Seperti, menteri Dalam Negeri Turki, Suleyman Soylu, merasa bertanggung jawab atas kepanikan publik saat ditetapkannya "lockdown" di Turki, lalu mengajukan pengunduran diri kepada Presiden Turki Recep Tayyip Erdogan (Kompas.com, 13 April 2020). Selanjutnya, Ketua Dewan Penelitian Uni Eropa, Mauro Ferrari, mengundurkan diri karena frustasi atas kegagalan Benua Biru mengatasi wabah Covid-19 (Koran Tempo, 9 April 2020).

Fenomena lainnya, sudah setengah juta orang membuat petisi di Change.org menuntut agar pemimpin organisasi kesehatan dunia World Health Organization (WHO), Tedros Adhanom, mundur karena dianggap gagal dan telah meremehkan situasi dan ancaman Virus Corona (Liputan6.com, 27 Maret 2020). Bahkan, terjadi juga di China (Tiongkok) seperti yang diberitakan oleh Reuters, aktifis hak asasi manusia disana sudah menyuarakan menuntut mundur Presiden Xi Jinping, karena dianggap pemerintah gagal dalam penangan krisis (CNBC Indonesia, 18 Februari 2020).

Pastinya krisis slolidaritas dan kepemimpinan di dunia tidak bisa dibiarkan berlarut-larut. Lihat saja negara adidaya pun seperti Amerika turut berkontribusi terhadap kegagalan skala global dalam merespons pandemi COVID-19 secara tepat.

Peradaban Islam dalam Menyatukan Dunia

Dalam hal ini, Will Durant terang mengakui:
"Agama Islam telah menguasai hati ratusan bangsa di negeri- negeri yang terbentang mulai dari Cina, Indonesia, India hingga Persia, Syam, Jazirah Arab, Mesir bahkan hingga Maroko dan Spanyol. Islam pun telah memiliki cita-cita mereka, menguasai akhlaknya, membentuk kehidupan¬nya, dan membangkitkan harapan di tengah- tengah mereka, yang meringankan urusan kehidupan maupun kesusahan mereka. Islam telah mewujudkan kejayaan dan kemuliaan bagi mereka sehingga jumlah orang yang memeluknya dan berpegang teguh padanya pada saat ini [1926] sekitar 350 juta jiwa. Agama Islam telah menyatukan mereka dan melunakkan hati¬nya walaupun ada perbedaan pendapat maupun latar belakang politik di antara mereka." (Will Durant – The Story of Civilization).

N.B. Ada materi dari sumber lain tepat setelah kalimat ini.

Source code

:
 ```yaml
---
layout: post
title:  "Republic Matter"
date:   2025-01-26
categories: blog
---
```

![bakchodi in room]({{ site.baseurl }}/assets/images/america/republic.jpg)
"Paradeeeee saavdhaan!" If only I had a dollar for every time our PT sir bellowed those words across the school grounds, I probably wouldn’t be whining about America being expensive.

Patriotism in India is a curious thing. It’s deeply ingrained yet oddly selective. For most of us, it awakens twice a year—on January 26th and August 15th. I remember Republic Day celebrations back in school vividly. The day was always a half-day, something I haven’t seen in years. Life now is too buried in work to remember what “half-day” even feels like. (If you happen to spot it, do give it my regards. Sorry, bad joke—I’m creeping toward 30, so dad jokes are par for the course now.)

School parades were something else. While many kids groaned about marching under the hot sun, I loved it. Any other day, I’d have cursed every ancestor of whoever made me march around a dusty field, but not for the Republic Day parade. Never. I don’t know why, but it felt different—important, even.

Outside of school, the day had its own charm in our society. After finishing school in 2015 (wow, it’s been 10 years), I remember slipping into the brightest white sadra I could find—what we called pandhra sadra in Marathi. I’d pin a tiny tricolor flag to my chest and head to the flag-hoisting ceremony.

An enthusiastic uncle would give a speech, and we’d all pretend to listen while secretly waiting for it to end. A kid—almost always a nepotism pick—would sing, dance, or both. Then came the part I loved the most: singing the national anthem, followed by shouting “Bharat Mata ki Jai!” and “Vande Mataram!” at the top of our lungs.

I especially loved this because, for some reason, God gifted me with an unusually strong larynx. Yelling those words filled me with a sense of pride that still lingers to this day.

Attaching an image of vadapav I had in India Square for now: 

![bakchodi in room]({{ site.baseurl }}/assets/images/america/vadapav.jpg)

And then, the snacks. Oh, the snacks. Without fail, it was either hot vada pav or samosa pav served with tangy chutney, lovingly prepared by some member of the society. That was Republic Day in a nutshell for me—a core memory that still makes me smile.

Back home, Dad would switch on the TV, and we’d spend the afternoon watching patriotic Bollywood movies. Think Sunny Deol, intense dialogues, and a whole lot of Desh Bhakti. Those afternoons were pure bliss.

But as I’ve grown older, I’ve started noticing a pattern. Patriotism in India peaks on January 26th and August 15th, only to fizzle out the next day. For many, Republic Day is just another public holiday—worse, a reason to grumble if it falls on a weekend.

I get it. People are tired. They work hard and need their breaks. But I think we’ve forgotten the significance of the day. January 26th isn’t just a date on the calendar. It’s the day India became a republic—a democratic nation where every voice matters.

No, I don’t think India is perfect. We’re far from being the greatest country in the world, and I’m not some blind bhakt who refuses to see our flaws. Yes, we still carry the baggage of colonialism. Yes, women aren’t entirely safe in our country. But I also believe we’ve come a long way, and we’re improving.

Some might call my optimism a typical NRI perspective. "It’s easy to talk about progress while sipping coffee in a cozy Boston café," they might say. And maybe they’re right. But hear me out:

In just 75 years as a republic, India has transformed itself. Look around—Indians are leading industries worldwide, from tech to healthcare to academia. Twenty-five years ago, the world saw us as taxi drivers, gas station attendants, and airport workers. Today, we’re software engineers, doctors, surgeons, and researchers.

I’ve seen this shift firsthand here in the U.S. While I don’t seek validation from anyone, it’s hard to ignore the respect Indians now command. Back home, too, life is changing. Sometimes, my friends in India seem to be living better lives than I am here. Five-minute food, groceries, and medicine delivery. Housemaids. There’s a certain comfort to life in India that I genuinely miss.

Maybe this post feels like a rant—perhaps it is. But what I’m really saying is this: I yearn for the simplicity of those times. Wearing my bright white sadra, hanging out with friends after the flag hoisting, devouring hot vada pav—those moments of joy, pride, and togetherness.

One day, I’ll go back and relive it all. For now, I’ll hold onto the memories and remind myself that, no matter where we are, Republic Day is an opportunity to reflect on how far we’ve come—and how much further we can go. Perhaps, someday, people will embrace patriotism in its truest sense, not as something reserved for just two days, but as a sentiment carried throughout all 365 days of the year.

Semua pencapaian  kemajuan  peradaan  Islam  itu  tidak  lepas  dari peran sentral Khilafah. Kecemerlangan sejarah itu terjadi ketika umat Islam menerapkan sistem negara Khilafah yang menjadikan Islam sebagai dasar ideologi dan syariah Islam sebagai dasar   hukum   yang   mengatur   segenap   aspek kehidupan manusia.

Persoalannya tinggal berpulang pada umat saat ini, apakah siap kembali kepada al-Quran dan  menjadikannya sebagai sumber inspirasi peradaban Islam masa depan?